Non-Denominational Wedding Ceremony                                              Marcia Sloane

My role as Officiant is to give voice to what you want to express at your wedding. As you read through the outline below, think about what you want to say to each other and to your family and friends on this special occasion, so that your thoughts, words, and emotions will be reflected in the ceremony. This is your wedding and you get to have it the way you want! The following ceremony outline provides a general form. “Optional” sections can be included or not, wording and order can be modified as you wish, and the form can be adapted for an elopement. Questions are italicized.


I. Welcome of family and friends

II. Acknowledgement of those present and not present: Would you like any family and friends who are present at the wedding to be acknowledged, and if so, something in particular expressed to them? (such as thanking parents for their love and support, or thanking someone who has been helped in the wedding preparations) Would you like particular family and friends who cannot be at the wedding to be acknowledged, and if so, something in particular expressed about them or to them? (optional) It is a Hawaiian belief that when the wind stirs at your wedding, the spirits of your departed ancestors are surrounding you with their love & blessing of the union.

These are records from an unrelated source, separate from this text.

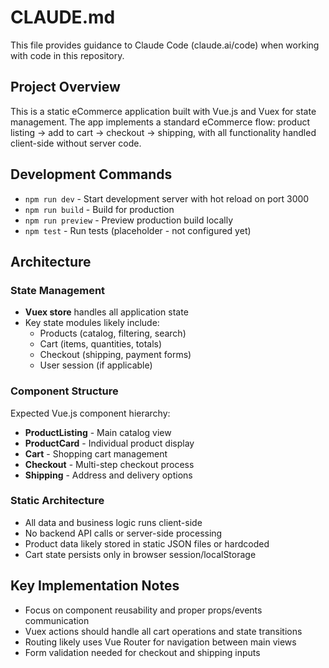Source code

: # CLAUDE.md

This file provides guidance to Claude Code (claude.ai/code) when working with code in this repository.

## Project Overview

This is a static eCommerce application built with Vue.js and Vuex for state management. The app implements a standard eCommerce flow: product listing → add to cart → checkout → shipping, with all functionality handled client-side without server code.

## Development Commands

- `npm run dev` - Start development server with hot reload on port 3000
- `npm run build` - Build for production
- `npm run preview` - Preview production build locally
- `npm test` - Run tests (placeholder - not configured yet)

## Architecture

### State Management
- **Vuex store** handles all application state
- Key state modules likely include:
  - Products (catalog, filtering, search)
  - Cart (items, quantities, totals)
  - Checkout (shipping, payment forms)
  - User session (if applicable)

### Component Structure
Expected Vue.js component hierarchy:
- **ProductListing** - Main catalog view
- **ProductCard** - Individual product display
- **Cart** - Shopping cart management
- **Checkout** - Multi-step checkout process
- **Shipping** - Address and delivery options

### Static Architecture
- All data and business logic runs client-side
- No backend API calls or server-side processing
- Product data likely stored in static JSON files or hardcoded
- Cart state persists only in browser session/localStorage

## Key Implementation Notes

- Focus on component reusability and proper props/events communication
- Vuex actions should handle all cart operations and state transitions
- Routing likely uses Vue Router for navigation between main views
- Form validation needed for checkout and shipping inputs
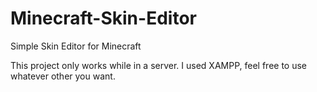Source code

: # Minecraft-Skin-Editor
Simple Skin Editor for Minecraft

This project only works while in a server. I used XAMPP, feel free to use whatever other you want.
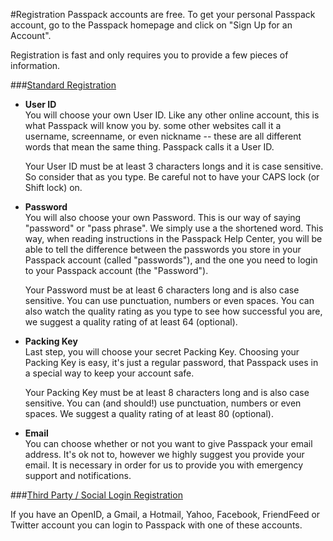 #Registration
Passpack accounts are free. To get your personal Passpack account, go to the Passpack homepage and click on "Sign Up for an Account". 

Registration is fast and only requires you to provide a few pieces of information.

###[Standard Registration](/account/registration/standard-sign-up.md)
* **User ID**<br/>You will choose your own User ID. Like any other online account, this is what Passpack will know you by. some other websites call it a username, screenname, or even nickname -- these are all different words that mean the same thing. Passpack calls it a User ID.

  Your User ID must be at least 3 characters longs and it is case sensitive. So consider that as you type. Be careful not to have your CAPS lock (or Shift lock) on.

* **Password**<br/>You will also choose your own Password. This is our way of saying "password" or "pass phrase". We simply use a the shortened word. This way, when reading instructions in the Passpack Help Center, you will be able to tell the difference between the passwords you store in your Passpack account (called "passwords"), and the one you need to login to your Passpack account (the "Password").

  Your Password must be at least 6 characters long and is also case sensitive. You can use punctuation, numbers or even spaces. You can also watch the quality rating as you type to see how successful you are, we suggest a quality rating of at least 64 (optional).
* **Packing Key**<br/>
  Last step, you will choose your secret Packing Key. Choosing your Packing Key is easy, it's just a regular password, that Passpack uses in a special way to keep your account safe.

  Your Packing Key must be at least 8 characters long and is also case sensitive. You can (and should!) use punctuation, numbers or even spaces. We suggest a quality rating of at least 80 (optional).


* **Email**<br/>You can choose whether or not you want to give Passpack your email address. 
  It's ok not to, however we highly suggest you provide your email. It is necessary in order for us to provide you with emergency support and notifications.


###[Third Party / Social Login Registration](/account/registration/third-party-social-logins.md)

If you have an OpenID, a Gmail, a Hotmail, Yahoo, Facebook, FriendFeed or Twitter account you can login to Passpack with one of these accounts.


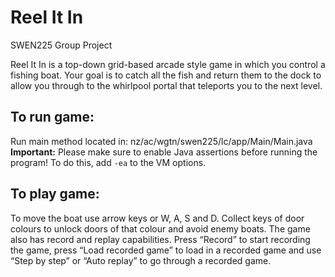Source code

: # Reel It In

SWEN225 Group Project

Reel It In is a top-down grid-based arcade style game in which you control a fishing boat. Your goal is to catch all the fish and return them to the dock to allow you through to the whirlpool portal that teleports you to the next level. 

## To run game:
Run main method located in: nz/ac/wgtn/swen225/lc/app/Main/Main.java\
**Important:** Please make sure to enable Java assertions before running the program! To do this, add `-ea` to the VM options.

## To play game:
To move the boat use arrow keys or W, A, S and D. Collect keys of door colours to unlock doors of that colour and avoid enemy boats. The game also has record and replay capabilities. Press “Record” to start recording the game, press “Load recorded game” to load in a recorded game and use “Step by step” or “Auto replay” to go through a recorded game.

III. (optional) Acknowledgment of place and/or memories about how you found each other: Would you like anything said about the choice of location for your ceremony and significance of this place to your relationship? Or do you have any particular memories about how you got together that you would like to share?

IV. (optional) Group declaration of support: Would you like to ask for a group declaration of support, such as: As family and close friends, you form a core community for _____ and _____. By your presence here today, you are offering them your support in the years to come, and helping them strengthen their marriage. So I will now ask, and if you agree, please answer “We do”: Do you offer your love, support, and wisdom to _____ and _____ throughout the coming years of their marriage? [Group: “We do”]

V. (optional) Reading of poems or other texts: Are there any poems or texts you would like to read or have read by family/friends?

VI. (optional) Sharing of family and friends: Do you want to open the circle for sharing of stories and best wishes by family and friends? And/or do you want to say something to friends and family at this point?

VII. (optional) Thoughts about marriage, words of wisdom/encouragement from Officiant: Can be discussed in advance.

VIII. Vows: Would you like to write and read your own vows? Use the vows below? Both?

Traditional vows: I, _____, take you ______, to be my wife/husband, to have and to hold from this day forward, for better or for worse, for richer, for poorer, in sickness and in health, to love and to cherish; for as long as we both shall live.


_____, I take you as my husband/wife,

to share in your joys,

to comfort you in times of sorrow,

to support you in all life’s challenges,

to be faithful to you and care for you always.


_____, do you take _____as your wife/husband, to share in her/his joys, to comfort her/him in times of sorrow, to support her/him in all life’s challenges, to be faithful to her/him and care for her/him always? (“I do”)

IX. (optional) Passing of the rings: If this is a double ring ceremony, the rings can be passed around the group so everyone present can see them and silently send their best wishes. The rings need to be securely tied onto a pillow and placed in a basket that can be easily passed. Someone, perhaps the person who is carrying the rings, can initiate the passing of the basket around the circle and then bring to the Officiant. A musical interlude can accompany the passing of the basket.

X. Rings: Let these rings symbolize that love has a past, a present, and a future, through you and within you. ____, please place ____ ring on his/her finger and repeat after me:

I give you this ring as a sign that I choose you,

To be my lover, my confidante, my partner.

Wear it, think of me, and know that I love you.

XI. (optional) Handfasting: Handfasting involves tying one or more ribbons/cords around the hands of the bride and groom as an expression of the strength of the union. This tradition is the inspiration for the phrase “tying the knot”. Family and/or friends can be invited to participate in this ceremony.

XII. (optional) Poem or reading of your choosing

XIII. Closing and introduction of the newly married couple: _____ and _____, you have recited your vows and exchanged your rings, and I speak for everyone here when I say how happy we are for you on this day of your marriage. May the love that has brought you together continue to grow and enrich your lives. May you meet the challenges of life with faith and courage. May your relationship always be one of love and trust. May the vows you have spoken today be a living truth in your lives. And may the happiness you share today be carried in your hearts always. And now, in the spirit of your vows and the rings you have exchanged, with the blessings of friends and family, and by the power vested in me by the State of California, I pronounce you husband and wife. Please seal your vows with a kiss. Family and friends, it gives me great pleasure to present to you the newly married couple, ______________.